You see, we are trying to build a community. Why? Because we think a strong community is a valuable multipurpose tool that each member can use to forward her purposes. By community we did Mission: Baltic, the unMonastery and other good things.

In a community, you need to put some of your own skin in the game whenever you engage. We want to hear from YOU. We have access to the Internet too, and each of us has her own pet resources: it is great that you think Peeragogy is an important concept and you want to share it with us, but copy/paste does not signal your enthusiasm. Anyone, even a spambot, can do copy/paste. If you want to tell us you like Peeragogy, take the time to write what it is you like about it (and, by all means, include a link): you will make a much greater impression. The more careful and readable your writing, the more impressed everyone will be. By your effort, you are signaling Peeragogy quality: it is so good you are willing to use your own time to share it with us.
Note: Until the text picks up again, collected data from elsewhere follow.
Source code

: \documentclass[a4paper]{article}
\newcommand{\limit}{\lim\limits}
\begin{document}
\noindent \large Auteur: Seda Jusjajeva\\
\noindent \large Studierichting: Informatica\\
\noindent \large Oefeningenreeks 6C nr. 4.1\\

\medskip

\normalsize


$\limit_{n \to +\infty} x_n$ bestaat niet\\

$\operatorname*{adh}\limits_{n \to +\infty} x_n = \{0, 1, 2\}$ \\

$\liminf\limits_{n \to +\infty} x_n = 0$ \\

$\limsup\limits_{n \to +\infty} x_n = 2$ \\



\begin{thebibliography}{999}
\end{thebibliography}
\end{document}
It may seem long and difficult. It is. Edgeryders was never meant to be easy. It was meant to be for real, to forge a diffused squad of doers that can help each other doing difficult, scary, ambitious things in a world thrown off-balance. But consider this: every bit of effort you put in talking to us will save everyone else effort. In the long run, if we stick to each other as a community, we will be super-efficient, because each person will take back 100-folds in reading carefully edited content what she has to put in writing it!

Asking questions is more cool than having the answer.
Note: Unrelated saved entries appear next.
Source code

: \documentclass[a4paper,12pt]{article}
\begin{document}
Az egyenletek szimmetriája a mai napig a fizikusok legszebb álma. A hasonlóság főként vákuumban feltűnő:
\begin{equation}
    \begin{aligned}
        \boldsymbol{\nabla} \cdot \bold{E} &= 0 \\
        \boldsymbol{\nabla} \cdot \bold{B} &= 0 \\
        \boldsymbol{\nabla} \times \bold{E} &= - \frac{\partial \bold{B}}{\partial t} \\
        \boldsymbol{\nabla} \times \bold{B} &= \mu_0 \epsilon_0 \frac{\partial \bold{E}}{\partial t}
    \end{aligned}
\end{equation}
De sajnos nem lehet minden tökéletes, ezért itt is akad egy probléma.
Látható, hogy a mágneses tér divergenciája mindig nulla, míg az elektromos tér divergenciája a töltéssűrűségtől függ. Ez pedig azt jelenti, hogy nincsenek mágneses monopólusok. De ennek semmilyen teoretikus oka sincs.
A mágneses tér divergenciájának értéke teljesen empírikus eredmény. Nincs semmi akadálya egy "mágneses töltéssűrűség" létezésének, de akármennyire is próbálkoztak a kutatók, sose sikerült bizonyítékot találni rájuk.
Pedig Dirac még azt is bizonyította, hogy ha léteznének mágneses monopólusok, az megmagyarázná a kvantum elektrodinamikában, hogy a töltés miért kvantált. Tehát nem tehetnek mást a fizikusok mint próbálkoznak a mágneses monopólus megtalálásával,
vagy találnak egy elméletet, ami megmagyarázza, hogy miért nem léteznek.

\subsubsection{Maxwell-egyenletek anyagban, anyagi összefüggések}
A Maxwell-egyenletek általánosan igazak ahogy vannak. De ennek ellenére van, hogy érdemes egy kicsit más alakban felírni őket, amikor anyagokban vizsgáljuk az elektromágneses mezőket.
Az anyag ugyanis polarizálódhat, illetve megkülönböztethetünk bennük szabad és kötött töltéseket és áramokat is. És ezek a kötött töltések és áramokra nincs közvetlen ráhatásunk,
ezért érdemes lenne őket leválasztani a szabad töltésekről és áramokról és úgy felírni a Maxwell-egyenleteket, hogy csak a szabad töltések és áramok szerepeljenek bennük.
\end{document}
Thanks for the recommendation Alberto.

I’m fabrizio Terzi and contributor of the page, so I don’t consider acopy/paste third party, but instead an attempt to answer some questions with you that might be useful to introduce newcamers into the project.   We we might solve  “The caos of partecipation” by empower Wrapper member position who describes the new state of the project preparing weekly (or daily) reports about activities, new post & ideas  and than filtering and organizing  new contents for all members instead of receiving redundant content and massive flows of information.
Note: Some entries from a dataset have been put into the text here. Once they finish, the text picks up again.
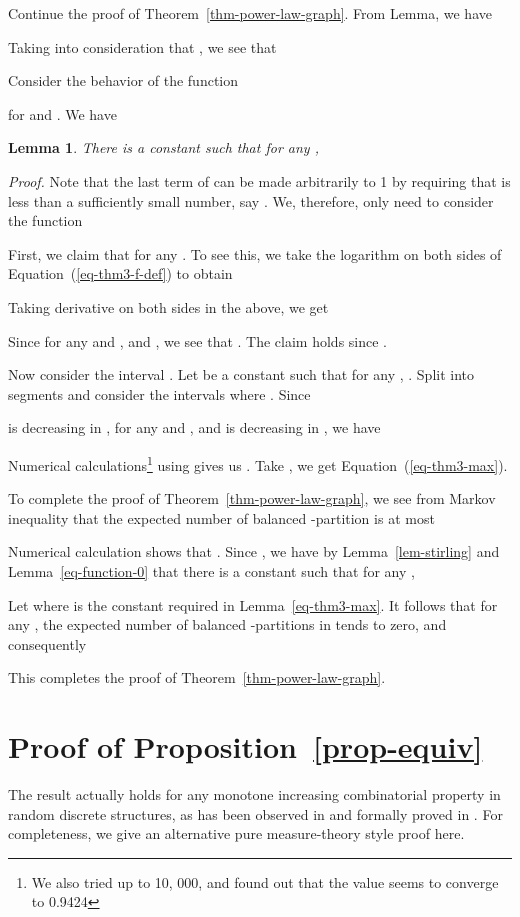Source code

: \documentclass[11pt]{article}
\newtheorem{lemma}{Lemma}[section]
\providecommand{\qed}{\hfill }
\newenvironment{proof}[0]{\textit{Proof.} }{\hfill  \qed}
\begin{document}
Continue the proof of Theorem~\ref{thm-power-law-graph}. From Lemma,   
we have
 
Taking into consideration that , we see  that

Consider the behavior of the function 

for  and . 
We have
\begin{lemma} 
There is a constant  such that for any , 

\end{lemma}
\begin{proof} 
Note that the last term  of  can be made arbitrarily 
to 1 by requiring that  is less than a sufficiently small number, say .  
We, therefore, only need to consider the function 


First, we claim that 
for any . 
To see this, we  take the logarithm on both sides of Equation~(\ref{eq-thm3-f-def}) to obtain

Taking derivative on both sides in the above, we get

Since for any  and ,  
 and
, we see that
. The claim
holds since .

Now consider the interval . Let  be a constant such that for any 
, .
Split  into  segments
and consider the  intervals  where
. Since 

is decreasing in ,  for any  and 
, and  is decreasing in , we have
  
Numerical calculations\footnote{We also tried  up to 10, 000, and found out that the value seems to converge to 0.9424} using  gives us 
.
Take , we get Equation~(\ref{eq-thm3-max}).  
\end{proof}


To complete the proof of Theorem~\ref{thm-power-law-graph}, we see from Markov inequality
that the expected number of balanced -partition is at most
 
Numerical calculation shows that . Since , 
we have by Lemma~\ref{lem-stirling}
and Lemma~\ref{eq-function-0} that there is a constant  such that for any 
, 


Let  where  is the constant required 
in Lemma~\ref{eq-thm3-max}. It follows that
for any , the expected number of balanced -partitions in 
 tends to zero, and consequently 
 
This completes the proof of Theorem~\ref{thm-power-law-graph}. 

\appendix 
\section{Proof of Proposition~\ref{prop-equiv}}
\label{appendix-1}
The result actually holds for any monotone increasing combinatorial property in 
random discrete structures,    
as has been observed in \cite{kirousis94threshold,achlioptas99thesis} and formally proved in \cite{kirousis96tech}. For completeness, we give an alternative pure measure-theory style 
proof here.   
\end{document}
Most organizations (even community) publish a set of rules to guide how they want their people to act inside the organization. More often than not, most of these rules tell us what not to do.Don’t lie. Don’t steal. Don’t use the copy machine after 8pm. Don’t use company resources for personal use. I think offering a set of rules is a good thing - they help maintain order inside an organziation. Understanding the value of such guidance, I recently issued a set of rules to my team. But there’s a catch. In our organization, there will be no rules to tell us what not to do.

Rules that tell us what not to do hold people back. Instead the rules should help push people forward. In our project, the rules consist of a list of the things that are allowed.

It’s called “The Allowed List by Simon Sinek”, and this is what it says.

You are allowed to:

  1. Make the decision you think is the right decision to make
  2. Start something that needs to be started to help advance the cause
  3. Ask for help whenever you want it
  4. Help others whenever you can (even if they don’t ask for it)
  5. Take time off to do something that inspires, excites and energizes you

For  me, that oen meant summing up the high points that we saw over a given period of time because when we are closed to ideas, what we get is criticism, when we are open to ideas, what we get is advice.

How can I candidate Bergamo hub project to Edgerider Community?